Expert Warns Australia Could Become Orwellian Dystopia Within 5 Years
Australia Could Become Orwellian Dystopia in 5 Years

A stark warning has been issued that Australia is on a rapid path towards becoming a real-life Orwellian dystopia, with pervasive artificial intelligence surveillance set to monitor every public move within the next few years.

From Traffic Cameras to Total Monitoring

Dr Raffaele Ciriello, a senior lecturer at the University of Sydney, told the Daily Mail that surveillance cameras are already ubiquitous and that integrating AI will add a powerful, intrusive new layer. He estimates this transformation will solidify as the norm in the next three to five years, or ten at the very most.

"It's already here to a large extent," Dr Ciriello stated, highlighting that Australia has constructed a surveillance framework he sees as comparable to China's, though lacking a unified national strategy in both nations. He pointed to a Queensland Audit Office report from September which revealed the state government has limited oversight over the ethical use of AI, particularly in systems detecting phone and seatbelt offences in vehicles.

The report concluded officials have "limited visibility on AI use and emerging ethical risks" and suggested the scheme might breach residents' privacy. Meanwhile, the City of Melbourne Council has debated plans to introduce a privately operated camera and 3D mapping sensor system for monitoring New Year's Eve crowds, with considerations to make it permanent.

A Bleak Future of Bias and Behavioural Change

Dr Ciriello painted a disturbing picture of the future if current trends escalate unchecked. "What it looks like is some form of Orwellian dystopia where we have that large-scale technology in every public sphere," he said. He warned that the inherent biases within AI systems would likely lead to the disproportionate targeting of minorities and underserved populations, subjecting them to increased scrutiny.

The academic also raised concerns about how surveillance alters human behaviour. Citing a colleague's research, he noted a trend in NSW where teenagers deliberately perform for cameras to gain TikTok attention, while others shift activities to less monitored areas. "Every street you're walking, you're being monitored and tracked and that changes your entire behaviour," he said. "There's no real public space and no real private space anymore."

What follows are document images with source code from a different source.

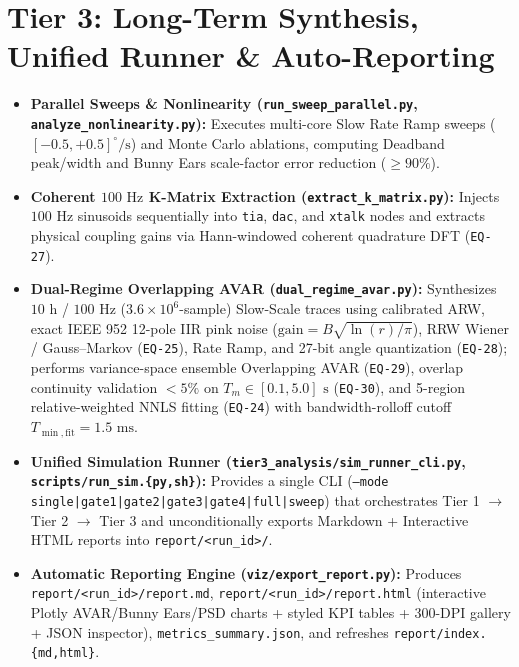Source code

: \documentclass[11pt,a4paper]{article}
\begin{document}
\section{Tier 3: Long-Term Synthesis, Unified Runner \& Auto-Reporting}

\begin{itemize}
    \item \textbf{Parallel Sweeps \& Nonlinearity (\texttt{run\_sweep\_parallel.py}, \texttt{analyze\_nonlinearity.py}):} Executes multi-core Slow Rate Ramp sweeps ($[-0.5, +0.5]^\circ/\text{s}$) and Monte Carlo ablations, computing Deadband peak/width and Bunny Ears scale-factor error reduction ($\ge 90\%$).
    \item \textbf{Coherent $100\text{ Hz}$ $\mathbf{K}$-Matrix Extraction (\texttt{extract\_k\_matrix.py}):} Injects $100\text{ Hz}$ sinusoids sequentially into \texttt{tia}, \texttt{dac}, and \texttt{xtalk} nodes and extracts physical coupling gains via Hann-windowed coherent quadrature DFT (\texttt{EQ-27}).
    \item \textbf{Dual-Regime Overlapping AVAR (\texttt{dual\_regime\_avar.py}):} Synthesizes $10\text{ h}$ / $100\text{ Hz}$ ($3.6\times 10^6$-sample) Slow-Scale traces using calibrated ARW, exact IEEE 952 12-pole IIR pink noise ($\text{gain} = B\sqrt{\ln(r)/\pi}$), RRW Wiener / Gauss--Markov (\texttt{EQ-25}), Rate Ramp, and 27-bit angle quantization (\texttt{EQ-28}); performs variance-space ensemble Overlapping AVAR (\texttt{EQ-29}), overlap continuity validation $< 5\%$ on $T_m \in [0.1, 5.0]\text{ s}$ (\texttt{EQ-30}), and 5-region relative-weighted NNLS fitting (\texttt{EQ-24}) with bandwidth-rolloff cutoff $T_{\min,\text{fit}} = 1.5\text{ ms}$.
    \item \textbf{Unified Simulation Runner (\texttt{tier3\_analysis/sim\_runner\_cli.py}, \texttt{scripts/run\_sim.\{py,sh\}}):} Provides a single CLI (\texttt{--mode single|gate1|gate2|gate3|gate4|full|sweep}) that orchestrates Tier 1 $\to$ Tier 2 $\to$ Tier 3 and unconditionally exports Markdown + Interactive HTML reports into \texttt{report/<run\_id>/}.
    \item \textbf{Automatic Reporting Engine (\texttt{viz/export\_report.py}):} Produces \texttt{report/<run\_id>/report.md}, \texttt{report/<run\_id>/report.html} (interactive Plotly AVAR/Bunny Ears/PSD charts + styled KPI tables + 300-DPI gallery + JSON inspector), \texttt{metrics\_summary.json}, and refreshes \texttt{report/index.\{md,html\}}.
\end{itemize}
\end{document}
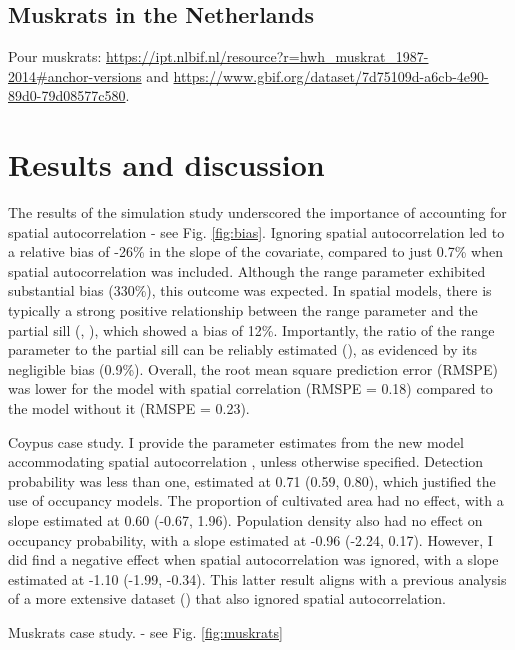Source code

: \documentclass[
  11pt,
  a4paper,
]{article}
\begin{document}
\subsection{Muskrats in the Netherlands}\label{muskrats-in-the-netherlands}

Pour muskrats: \url{https://ipt.nlbif.nl/resource?r=hwh_muskrat_1987-2014\#anchor-versions} and \url{https://www.gbif.org/dataset/7d75109d-a6cb-4e90-89d0-79d08577c580}.

\section{Results and discussion}\label{results-and-discussion}

The results of the simulation study underscored the importance of accounting for spatial autocorrelation - see Fig. \ref{fig:bias}. Ignoring spatial autocorrelation led to a relative bias of -26\% in the slope of the covariate, compared to just 0.7\% when spatial autocorrelation was included. Although the range parameter exhibited substantial bias (330\%), this outcome was expected. In spatial models, there is typically a strong positive relationship between the range parameter and the partial sill (, ), which showed a bias of 12\%. Importantly, the ratio of the range parameter to the partial sill can be reliably estimated (), as evidenced by its negligible bias (0.9\%). Overall, the root mean square prediction error (RMSPE) was lower for the model with spatial correlation (RMSPE = 0.18) compared to the model without it (RMSPE = 0.23).

Coypus case study. I provide the parameter estimates from the new model accommodating spatial autocorrelation , unless otherwise specified. Detection probability was less than one, estimated at 0.71 (0.59, 0.80), which justified the use of occupancy models. The proportion of cultivated area had no effect, with a slope estimated at 0.60 (-0.67, 1.96). Population density also had no effect on occupancy probability, with a slope estimated at -0.96 (-2.24, 0.17). However, I did find a negative effect when spatial autocorrelation was ignored, with a slope estimated at -1.10 (-1.99, -0.34). This latter result aligns with a previous analysis of a more extensive dataset () that also ignored spatial autocorrelation.

Muskrats case study. - see Fig. \ref{fig:muskrats}
\end{document}
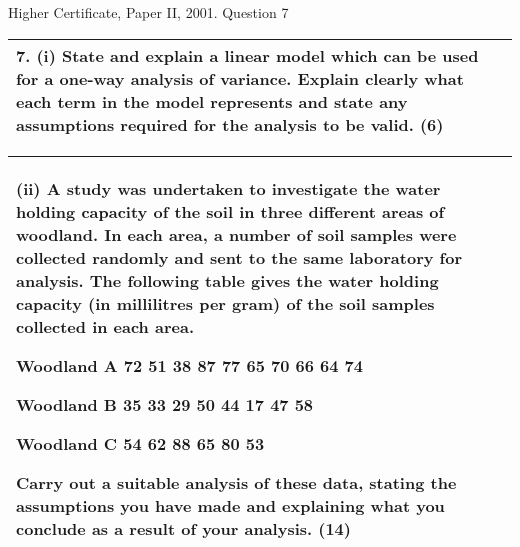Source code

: \documentclass[a4paper,12pt]{article}
\begin{document}

Higher Certificate, Paper II, 2001. Question 7
\begin{table}[ht!]
 
\centering
 
\begin{tabular}{|p{15cm}|}
 
\hline  

7. (i) State and explain a linear model which can be used for a one-way analysis of variance.  Explain clearly what each term in the model represents and state any assumptions required for the analysis to be valid. (6) 
 
\\ \hline
  
\end{tabular}

\end{table} 
 
\begin{table}[ht!]
 
\centering
 
\begin{tabular}{|p{15cm}|}
 
\hline  

 (ii) A study was undertaken to investigate the water holding capacity of the soil in three different areas of woodland.  In each area, a number of soil samples were collected randomly and sent to the same laboratory for analysis.  The following table gives the water holding capacity (in millilitres per gram) of the soil samples collected in each area. 
 
      Woodland A  72  51  38  87  77  65  70  66  64  74 
 
      Woodland B  35  33  29  50  44  17  47  58 
 
      Woodland C 54  62  88  65  80  53 
 
  Carry out a suitable analysis of these data, stating the assumptions you have made and explaining what you conclude as a result of your analysis. (14) 


\\ \hline
  
\end{tabular}

\end{table} 
\end{document}
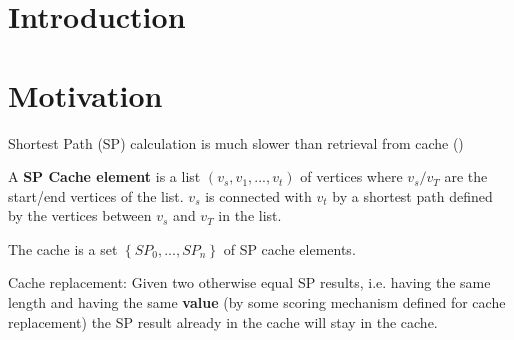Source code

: \section{Introduction} \label{sec:intro}
%
%
%
%
%
%
\section{Motivation}
Shortest Path (SP) calculation is much slower than retrieval from cache ()


\begin{deff}
A \textbf{SP Cache element} is a list $\left(v_s,v_{1},...,v_t\right)$ of vertices where $v_s/v_T$ are the start/end vertices of the list. $v_s$ is connected with $v_t$ by a shortest path defined by the vertices between $v_s$ and $v_T$ in the list.
\end{deff}

The cache is a set $\left\{SP_0,...,SP_n\right\}$ of SP cache elements. 

\begin{deff}
Cache replacement: Given two otherwise equal SP results, i.e. having the same length and having the same \textbf{value} (by some scoring mechanism defined for cache replacement) the SP result already in the cache will stay in the cache.
\end{deff}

Normalised Surveillance and a Lost Freedom

Dr Ciriello emphasised that AI surveillance is not confined to government. He noted its use by major retailers like Kmart and Bunnings for theft detection, at the Australian Open for facial recognition, and in traffic management. He argued that policies like the federal government's social media ban for under-16s, launched on 10 December, further normalise surveillance by relying on AI algorithms to guess a user's age.

Drawing on his German upbringing, Dr Ciriello expressed shock at Australia's advanced surveillance infrastructure, noting such developments would cause public outcry in Europe due to historical sensitivities around state monitoring. "We're not only at risk of losing that [freedom], we've already lost it in a way," he lamented. "There's no such thing as privacy anymore. Everything is being monitored... We've given up a lot already and the general tendency is towards further erosion of privacy."

He concluded that while the technological infrastructure is firmly in place, Australia critically lacks the robust democratic oversight mechanisms needed to guard against overreach and protect its citizens' liberties in an age of intelligent surveillance.